Material for the task Start Marker
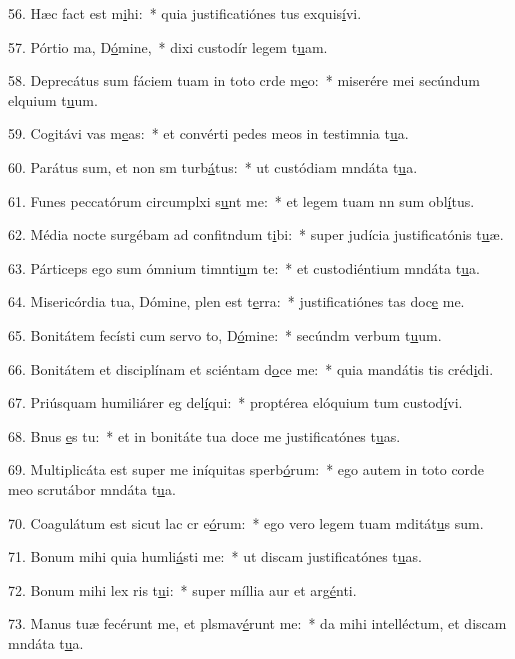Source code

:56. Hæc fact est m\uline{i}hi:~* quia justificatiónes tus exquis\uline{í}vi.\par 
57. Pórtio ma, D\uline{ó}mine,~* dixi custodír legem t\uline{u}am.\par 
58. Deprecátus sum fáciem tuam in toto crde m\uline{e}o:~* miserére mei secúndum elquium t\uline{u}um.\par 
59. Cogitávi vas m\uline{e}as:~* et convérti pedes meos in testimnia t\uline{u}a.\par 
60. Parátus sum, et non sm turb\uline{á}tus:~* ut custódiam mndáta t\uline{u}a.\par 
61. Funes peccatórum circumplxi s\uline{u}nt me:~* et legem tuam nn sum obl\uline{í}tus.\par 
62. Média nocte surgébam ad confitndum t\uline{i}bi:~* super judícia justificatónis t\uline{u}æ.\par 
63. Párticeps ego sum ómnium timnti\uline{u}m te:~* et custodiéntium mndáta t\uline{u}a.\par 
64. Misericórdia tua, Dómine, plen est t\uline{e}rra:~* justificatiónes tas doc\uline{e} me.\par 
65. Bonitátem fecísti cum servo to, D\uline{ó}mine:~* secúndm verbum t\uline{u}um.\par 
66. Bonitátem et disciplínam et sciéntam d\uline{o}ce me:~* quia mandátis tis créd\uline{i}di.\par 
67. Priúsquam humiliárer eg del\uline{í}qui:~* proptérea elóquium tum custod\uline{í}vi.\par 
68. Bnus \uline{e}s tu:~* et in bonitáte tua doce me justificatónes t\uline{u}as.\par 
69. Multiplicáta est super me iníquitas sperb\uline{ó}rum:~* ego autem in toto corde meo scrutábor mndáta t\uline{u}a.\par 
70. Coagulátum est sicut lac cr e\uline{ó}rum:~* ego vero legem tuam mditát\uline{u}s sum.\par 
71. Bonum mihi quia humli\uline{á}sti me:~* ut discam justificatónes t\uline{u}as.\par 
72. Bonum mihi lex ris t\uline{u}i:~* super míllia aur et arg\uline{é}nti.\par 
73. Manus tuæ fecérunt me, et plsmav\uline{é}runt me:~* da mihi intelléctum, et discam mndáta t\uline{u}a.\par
Material for the task End Marker
An exact copy of the entries above is needed, with the pictures removed.

Source code

:56. Hæc fact est m\uline{i}hi:~* quia justificatiónes tus exquis\uline{í}vi.\par 
57. Pórtio ma, D\uline{ó}mine,~* dixi custodír legem t\uline{u}am.\par 
58. Deprecátus sum fáciem tuam in toto crde m\uline{e}o:~* miserére mei secúndum elquium t\uline{u}um.\par 
59. Cogitávi vas m\uline{e}as:~* et convérti pedes meos in testimnia t\uline{u}a.\par 
60. Parátus sum, et non sm turb\uline{á}tus:~* ut custódiam mndáta t\uline{u}a.\par 
61. Funes peccatórum circumplxi s\uline{u}nt me:~* et legem tuam nn sum obl\uline{í}tus.\par 
62. Média nocte surgébam ad confitndum t\uline{i}bi:~* super judícia justificatónis t\uline{u}æ.\par 
63. Párticeps ego sum ómnium timnti\uline{u}m te:~* et custodiéntium mndáta t\uline{u}a.\par 
64. Misericórdia tua, Dómine, plen est t\uline{e}rra:~* justificatiónes tas doc\uline{e} me.\par 
65. Bonitátem fecísti cum servo to, D\uline{ó}mine:~* secúndm verbum t\uline{u}um.\par 
66. Bonitátem et disciplínam et sciéntam d\uline{o}ce me:~* quia mandátis tis créd\uline{i}di.\par 
67. Priúsquam humiliárer eg del\uline{í}qui:~* proptérea elóquium tum custod\uline{í}vi.\par 
68. Bnus \uline{e}s tu:~* et in bonitáte tua doce me justificatónes t\uline{u}as.\par 
69. Multiplicáta est super me iníquitas sperb\uline{ó}rum:~* ego autem in toto corde meo scrutábor mndáta t\uline{u}a.\par 
70. Coagulátum est sicut lac cr e\uline{ó}rum:~* ego vero legem tuam mditát\uline{u}s sum.\par 
71. Bonum mihi quia humli\uline{á}sti me:~* ut discam justificatónes t\uline{u}as.\par 
72. Bonum mihi lex ris t\uline{u}i:~* super míllia aur et arg\uline{é}nti.\par 
73. Manus tuæ fecérunt me, et plsmav\uline{é}runt me:~* da mihi intelléctum, et discam mndáta t\uline{u}a.\par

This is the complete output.